=== Activity ===
The records follow. Copy each one exactly.

|---|

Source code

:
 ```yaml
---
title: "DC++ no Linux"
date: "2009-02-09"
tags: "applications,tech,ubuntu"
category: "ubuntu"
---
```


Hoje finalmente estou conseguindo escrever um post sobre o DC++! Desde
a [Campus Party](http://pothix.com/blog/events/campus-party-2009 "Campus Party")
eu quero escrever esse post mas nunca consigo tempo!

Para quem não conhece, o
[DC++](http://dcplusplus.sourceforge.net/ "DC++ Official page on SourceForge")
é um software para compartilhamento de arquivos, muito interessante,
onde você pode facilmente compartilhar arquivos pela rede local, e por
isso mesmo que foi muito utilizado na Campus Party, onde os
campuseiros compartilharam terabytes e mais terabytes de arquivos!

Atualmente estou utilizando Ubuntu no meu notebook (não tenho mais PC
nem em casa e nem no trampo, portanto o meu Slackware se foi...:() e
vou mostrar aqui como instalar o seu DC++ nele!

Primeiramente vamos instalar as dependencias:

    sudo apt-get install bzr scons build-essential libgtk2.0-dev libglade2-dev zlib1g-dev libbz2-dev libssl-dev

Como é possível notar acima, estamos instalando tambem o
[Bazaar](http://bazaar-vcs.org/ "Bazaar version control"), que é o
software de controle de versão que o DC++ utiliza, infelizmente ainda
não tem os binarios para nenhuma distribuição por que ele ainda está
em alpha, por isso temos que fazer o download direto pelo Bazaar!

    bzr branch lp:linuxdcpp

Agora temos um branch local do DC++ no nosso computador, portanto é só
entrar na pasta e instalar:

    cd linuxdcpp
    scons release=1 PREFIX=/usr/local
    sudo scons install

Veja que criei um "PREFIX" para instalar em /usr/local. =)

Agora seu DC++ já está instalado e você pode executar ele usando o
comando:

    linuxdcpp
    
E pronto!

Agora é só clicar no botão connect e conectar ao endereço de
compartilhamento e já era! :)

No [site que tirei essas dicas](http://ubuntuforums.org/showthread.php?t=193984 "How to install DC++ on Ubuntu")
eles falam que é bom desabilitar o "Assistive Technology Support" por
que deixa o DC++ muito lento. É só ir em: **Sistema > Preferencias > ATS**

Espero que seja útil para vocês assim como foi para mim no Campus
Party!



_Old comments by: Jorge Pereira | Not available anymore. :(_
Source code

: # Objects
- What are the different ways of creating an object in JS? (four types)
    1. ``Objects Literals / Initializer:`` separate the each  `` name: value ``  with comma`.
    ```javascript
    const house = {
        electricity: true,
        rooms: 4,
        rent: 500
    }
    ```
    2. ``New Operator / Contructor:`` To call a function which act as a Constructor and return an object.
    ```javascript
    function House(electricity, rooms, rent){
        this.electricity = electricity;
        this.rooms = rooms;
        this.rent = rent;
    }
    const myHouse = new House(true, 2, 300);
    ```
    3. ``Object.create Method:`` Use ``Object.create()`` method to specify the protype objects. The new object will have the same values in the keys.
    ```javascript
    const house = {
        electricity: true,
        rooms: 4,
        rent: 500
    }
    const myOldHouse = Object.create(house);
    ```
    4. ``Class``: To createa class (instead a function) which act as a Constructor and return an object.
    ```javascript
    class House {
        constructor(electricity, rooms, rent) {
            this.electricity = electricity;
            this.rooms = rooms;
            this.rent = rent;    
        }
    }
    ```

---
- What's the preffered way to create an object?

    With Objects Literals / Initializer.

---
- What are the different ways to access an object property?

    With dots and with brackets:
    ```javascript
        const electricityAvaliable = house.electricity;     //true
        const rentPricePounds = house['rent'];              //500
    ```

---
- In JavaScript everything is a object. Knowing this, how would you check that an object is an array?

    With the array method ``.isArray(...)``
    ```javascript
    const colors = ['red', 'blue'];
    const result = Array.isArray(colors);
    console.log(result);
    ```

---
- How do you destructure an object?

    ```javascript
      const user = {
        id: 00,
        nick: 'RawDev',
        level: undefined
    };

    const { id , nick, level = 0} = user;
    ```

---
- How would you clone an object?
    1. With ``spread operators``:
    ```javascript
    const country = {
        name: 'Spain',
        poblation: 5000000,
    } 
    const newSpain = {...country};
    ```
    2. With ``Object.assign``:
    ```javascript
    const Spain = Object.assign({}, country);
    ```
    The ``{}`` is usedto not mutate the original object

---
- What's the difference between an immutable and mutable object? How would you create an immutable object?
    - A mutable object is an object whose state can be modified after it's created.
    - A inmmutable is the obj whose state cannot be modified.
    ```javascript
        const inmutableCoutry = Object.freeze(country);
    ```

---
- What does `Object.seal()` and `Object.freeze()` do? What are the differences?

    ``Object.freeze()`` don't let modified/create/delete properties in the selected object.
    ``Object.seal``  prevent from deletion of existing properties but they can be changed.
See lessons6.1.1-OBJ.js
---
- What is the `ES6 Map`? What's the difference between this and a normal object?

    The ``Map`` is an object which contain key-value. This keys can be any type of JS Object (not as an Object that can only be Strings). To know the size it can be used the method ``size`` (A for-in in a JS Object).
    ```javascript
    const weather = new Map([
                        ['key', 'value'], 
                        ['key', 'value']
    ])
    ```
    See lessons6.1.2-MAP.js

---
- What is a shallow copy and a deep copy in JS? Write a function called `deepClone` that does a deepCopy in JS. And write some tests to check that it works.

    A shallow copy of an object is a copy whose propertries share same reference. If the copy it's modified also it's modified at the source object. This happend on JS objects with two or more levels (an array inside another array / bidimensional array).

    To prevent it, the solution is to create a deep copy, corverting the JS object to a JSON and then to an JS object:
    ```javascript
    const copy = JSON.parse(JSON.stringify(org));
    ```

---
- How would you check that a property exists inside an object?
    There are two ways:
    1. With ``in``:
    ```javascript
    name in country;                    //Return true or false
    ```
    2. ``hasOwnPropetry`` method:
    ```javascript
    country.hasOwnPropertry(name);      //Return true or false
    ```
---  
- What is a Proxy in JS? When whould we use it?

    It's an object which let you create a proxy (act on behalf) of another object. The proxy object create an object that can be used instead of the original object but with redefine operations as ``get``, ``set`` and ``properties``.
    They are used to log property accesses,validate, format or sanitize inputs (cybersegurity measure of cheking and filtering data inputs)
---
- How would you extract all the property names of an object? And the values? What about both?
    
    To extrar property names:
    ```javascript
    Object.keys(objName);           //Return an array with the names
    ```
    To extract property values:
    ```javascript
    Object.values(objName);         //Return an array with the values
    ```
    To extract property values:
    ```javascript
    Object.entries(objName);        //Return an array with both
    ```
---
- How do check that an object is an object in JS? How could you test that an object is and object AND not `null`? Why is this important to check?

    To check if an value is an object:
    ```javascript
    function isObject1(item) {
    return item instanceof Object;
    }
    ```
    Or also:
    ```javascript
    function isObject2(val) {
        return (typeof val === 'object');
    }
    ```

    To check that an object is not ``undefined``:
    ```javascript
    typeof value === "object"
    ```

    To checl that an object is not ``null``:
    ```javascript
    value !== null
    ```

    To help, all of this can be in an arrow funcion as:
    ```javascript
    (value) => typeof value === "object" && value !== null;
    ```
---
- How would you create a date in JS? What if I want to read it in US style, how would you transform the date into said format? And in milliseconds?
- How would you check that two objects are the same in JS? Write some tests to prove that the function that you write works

|---|

=== Finished exercise ===
Source code

:
 ```yaml
---
title: "DC++ no Linux"
date: "2009-02-09"
tags: "applications,tech,ubuntu"
category: "ubuntu"
---
```


Hoje finalmente estou conseguindo escrever um post sobre o DC++! Desde
a [Campus Party](http://pothix.com/blog/events/campus-party-2009 "Campus Party")
eu quero escrever esse post mas nunca consigo tempo!

Para quem não conhece, o
[DC++](http://dcplusplus.sourceforge.net/ "DC++ Official page on SourceForge")
é um software para compartilhamento de arquivos, muito interessante,
onde você pode facilmente compartilhar arquivos pela rede local, e por
isso mesmo que foi muito utilizado na Campus Party, onde os
campuseiros compartilharam terabytes e mais terabytes de arquivos!

Atualmente estou utilizando Ubuntu no meu notebook (não tenho mais PC
nem em casa e nem no trampo, portanto o meu Slackware se foi...:() e
vou mostrar aqui como instalar o seu DC++ nele!

Primeiramente vamos instalar as dependencias:

    sudo apt-get install bzr scons build-essential libgtk2.0-dev libglade2-dev zlib1g-dev libbz2-dev libssl-dev

Como é possível notar acima, estamos instalando tambem o
[Bazaar](http://bazaar-vcs.org/ "Bazaar version control"), que é o
software de controle de versão que o DC++ utiliza, infelizmente ainda
não tem os binarios para nenhuma distribuição por que ele ainda está
em alpha, por isso temos que fazer o download direto pelo Bazaar!

    bzr branch lp:linuxdcpp

Agora temos um branch local do DC++ no nosso computador, portanto é só
entrar na pasta e instalar:

    cd linuxdcpp
    scons release=1 PREFIX=/usr/local
    sudo scons install

Veja que criei um "PREFIX" para instalar em /usr/local. =)

Agora seu DC++ já está instalado e você pode executar ele usando o
comando:

    linuxdcpp
    
E pronto!

Agora é só clicar no botão connect e conectar ao endereço de
compartilhamento e já era! :)

No [site que tirei essas dicas](http://ubuntuforums.org/showthread.php?t=193984 "How to install DC++ on Ubuntu")
eles falam que é bom desabilitar o "Assistive Technology Support" por
que deixa o DC++ muito lento. É só ir em: **Sistema > Preferencias > ATS**

Espero que seja útil para vocês assim como foi para mim no Campus
Party!



_Old comments by: Jorge Pereira | Not available anymore. :(_
Source code

: # Objects
- What are the different ways of creating an object in JS? (four types)
    1. ``Objects Literals / Initializer:`` separate the each  `` name: value ``  with comma`.
    ```javascript
    const house = {
        electricity: true,
        rooms: 4,
        rent: 500
    }
    ```
    2. ``New Operator / Contructor:`` To call a function which act as a Constructor and return an object.
    ```javascript
    function House(electricity, rooms, rent){
        this.electricity = electricity;
        this.rooms = rooms;
        this.rent = rent;
    }
    const myHouse = new House(true, 2, 300);
    ```
    3. ``Object.create Method:`` Use ``Object.create()`` method to specify the protype objects. The new object will have the same values in the keys.
    ```javascript
    const house = {
        electricity: true,
        rooms: 4,
        rent: 500
    }
    const myOldHouse = Object.create(house);
    ```
    4. ``Class``: To createa class (instead a function) which act as a Constructor and return an object.
    ```javascript
    class House {
        constructor(electricity, rooms, rent) {
            this.electricity = electricity;
            this.rooms = rooms;
            this.rent = rent;    
        }
    }
    ```

---
- What's the preffered way to create an object?

    With Objects Literals / Initializer.

---
- What are the different ways to access an object property?

    With dots and with brackets:
    ```javascript
        const electricityAvaliable = house.electricity;     //true
        const rentPricePounds = house['rent'];              //500
    ```

---
- In JavaScript everything is a object. Knowing this, how would you check that an object is an array?

    With the array method ``.isArray(...)``
    ```javascript
    const colors = ['red', 'blue'];
    const result = Array.isArray(colors);
    console.log(result);
    ```

---
- How do you destructure an object?

    ```javascript
      const user = {
        id: 00,
        nick: 'RawDev',
        level: undefined
    };

    const { id , nick, level = 0} = user;
    ```

---
- How would you clone an object?
    1. With ``spread operators``:
    ```javascript
    const country = {
        name: 'Spain',
        poblation: 5000000,
    } 
    const newSpain = {...country};
    ```
    2. With ``Object.assign``:
    ```javascript
    const Spain = Object.assign({}, country);
    ```
    The ``{}`` is usedto not mutate the original object

---
- What's the difference between an immutable and mutable object? How would you create an immutable object?
    - A mutable object is an object whose state can be modified after it's created.
    - A inmmutable is the obj whose state cannot be modified.
    ```javascript
        const inmutableCoutry = Object.freeze(country);
    ```

---
- What does `Object.seal()` and `Object.freeze()` do? What are the differences?

    ``Object.freeze()`` don't let modified/create/delete properties in the selected object.
    ``Object.seal``  prevent from deletion of existing properties but they can be changed.
See lessons6.1.1-OBJ.js
---
- What is the `ES6 Map`? What's the difference between this and a normal object?

    The ``Map`` is an object which contain key-value. This keys can be any type of JS Object (not as an Object that can only be Strings). To know the size it can be used the method ``size`` (A for-in in a JS Object).
    ```javascript
    const weather = new Map([
                        ['key', 'value'], 
                        ['key', 'value']
    ])
    ```
    See lessons6.1.2-MAP.js

---
- What is a shallow copy and a deep copy in JS? Write a function called `deepClone` that does a deepCopy in JS. And write some tests to check that it works.

    A shallow copy of an object is a copy whose propertries share same reference. If the copy it's modified also it's modified at the source object. This happend on JS objects with two or more levels (an array inside another array / bidimensional array).

    To prevent it, the solution is to create a deep copy, corverting the JS object to a JSON and then to an JS object:
    ```javascript
    const copy = JSON.parse(JSON.stringify(org));
    ```

---
- How would you check that a property exists inside an object?
    There are two ways:
    1. With ``in``:
    ```javascript
    name in country;                    //Return true or false
    ```
    2. ``hasOwnPropetry`` method:
    ```javascript
    country.hasOwnPropertry(name);      //Return true or false
    ```
---  
- What is a Proxy in JS? When whould we use it?

    It's an object which let you create a proxy (act on behalf) of another object. The proxy object create an object that can be used instead of the original object but with redefine operations as ``get``, ``set`` and ``properties``.
    They are used to log property accesses,validate, format or sanitize inputs (cybersegurity measure of cheking and filtering data inputs)
---
- How would you extract all the property names of an object? And the values? What about both?
    
    To extrar property names:
    ```javascript
    Object.keys(objName);           //Return an array with the names
    ```
    To extract property values:
    ```javascript
    Object.values(objName);         //Return an array with the values
    ```
    To extract property values:
    ```javascript
    Object.entries(objName);        //Return an array with both
    ```
---
- How do check that an object is an object in JS? How could you test that an object is and object AND not `null`? Why is this important to check?

    To check if an value is an object:
    ```javascript
    function isObject1(item) {
    return item instanceof Object;
    }
    ```
    Or also:
    ```javascript
    function isObject2(val) {
        return (typeof val === 'object');
    }
    ```

    To check that an object is not ``undefined``:
    ```javascript
    typeof value === "object"
    ```

    To checl that an object is not ``null``:
    ```javascript
    value !== null
    ```

    To help, all of this can be in an arrow funcion as:
    ```javascript
    (value) => typeof value === "object" && value !== null;
    ```
---
- How would you create a date in JS? What if I want to read it in US style, how would you transform the date into said format? And in milliseconds?
- How would you check that two objects are the same in JS? Write some tests to prove that the function that you write works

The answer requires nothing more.